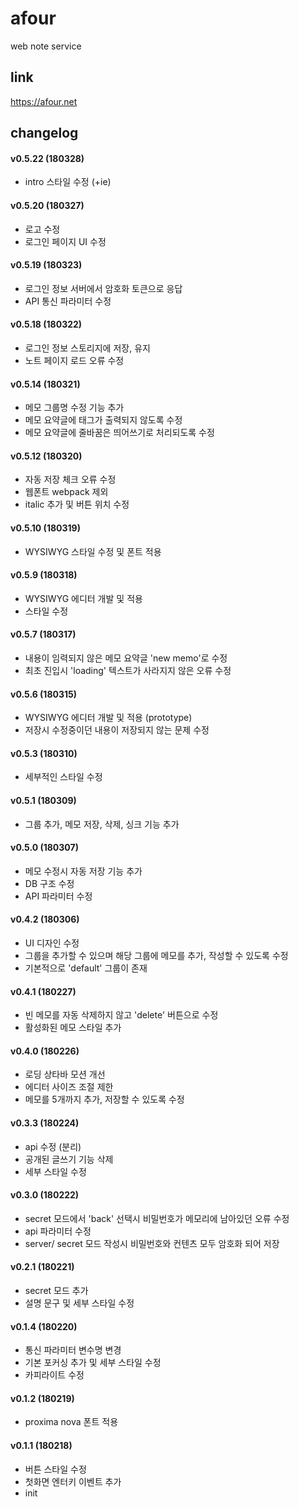 # afour
web note service

## link
https://afour.net


## changelog

#### v0.5.22 (180328)
* intro 스타일 수정 (+ie)

#### v0.5.20 (180327)
* 로고 수정
* 로그인 페이지 UI 수정

#### v0.5.19 (180323)
* 로그인 정보 서버에서 암호화 토큰으로 응답
* API 통신 파라미터 수정

#### v0.5.18 (180322)
* 로그인 정보 스토리지에 저장, 유지
* 노트 페이지 로드 오류 수정

#### v0.5.14 (180321)
* 메모 그룹명 수정 기능 추가
* 메모 요약글에 태그가 출력되지 않도록 수정
* 메모 요약글에 줄바꿈은 띄어쓰기로 처리되도록 수정

#### v0.5.12 (180320)
* 자동 저장 체크 오류 수정
* 웹폰트 webpack 제외
* italic 추가 및 버튼 위치 수정

#### v0.5.10 (180319)
* WYSIWYG 스타일 수정 및 폰트 적용

#### v0.5.9 (180318)
* WYSIWYG 에디터 개발 및 적용
* 스타일 수정

#### v0.5.7 (180317)
* 내용이 임력되지 않은 메모 요약글 'new memo'로 수정
* 최초 진입시 'loading' 텍스트가 사라지지 않은 오류 수정

#### v0.5.6 (180315)
* WYSIWYG 에디터 개발 및 적용 (prototype)
* 저장시 수정중이던 내용이 저장되지 않는 문제 수정

#### v0.5.3 (180310)
* 세부적인 스타일 수정

#### v0.5.1 (180309)
* 그룹 추가, 메모 저장, 삭제, 싱크 기능 추가

#### v0.5.0 (180307)
* 메모 수정시 자동 저장 기능 추가
* DB 구조 수정
* API 파라미터 수정

#### v0.4.2 (180306)
* UI 디자인 수정
* 그룹을 추가할 수 있으며 해당 그룹에 메모를 추가, 작성할 수 있도록 수정
* 기본적으로 'default' 그룹이 존재

#### v0.4.1 (180227)
* 빈 메모를 자동 삭제하지 않고 'delete' 버튼으로 수정
* 활성화된 메모 스타일 추가

#### v0.4.0 (180226)
* 로딩 상타바 모션 개선
* 에디터 사이즈 조절 제한
* 메모를 5개까지 추가, 저장할 수 있도록 수정

#### v0.3.3 (180224)
* api 수정 (분리)
* 공개된 글쓰기 기능 삭제
* 세부 스타일 수정

#### v0.3.0 (180222)
* secret 모드에서 'back' 선택시 비밀번호가 메모리에 남아있던 오류 수정
* api 파라미터 수정
* server/ secret 모드 작성시 비밀번호와 컨텐츠 모두 암호화 되어 저장

#### v0.2.1 (180221)
* secret 모드 추가
* 설명 문구 및 세부 스타일 수정

#### v0.1.4 (180220)
* 통신 파라미터 변수명 변경
* 기본 포커싱 추가 및 세부 스타일 수정
* 카피라이트 수정

#### v0.1.2 (180219)
* proxima nova 폰트 적용

#### v0.1.1 (180218)
* 버튼 스타일 수정
* 첫화면 엔터키 이벤트 추가
* init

******************************

§ **WHAT YOU HAVE TO DO**: From the records above, pull out each line that has "secret".

§ **PROBLEM SOLUTION**:
* secret 모드에서 'back' 선택시 비밀번호가 메모리에 남아있던 오류 수정
* server/ secret 모드 작성시 비밀번호와 컨텐츠 모두 암호화 되어 저장
* secret 모드 추가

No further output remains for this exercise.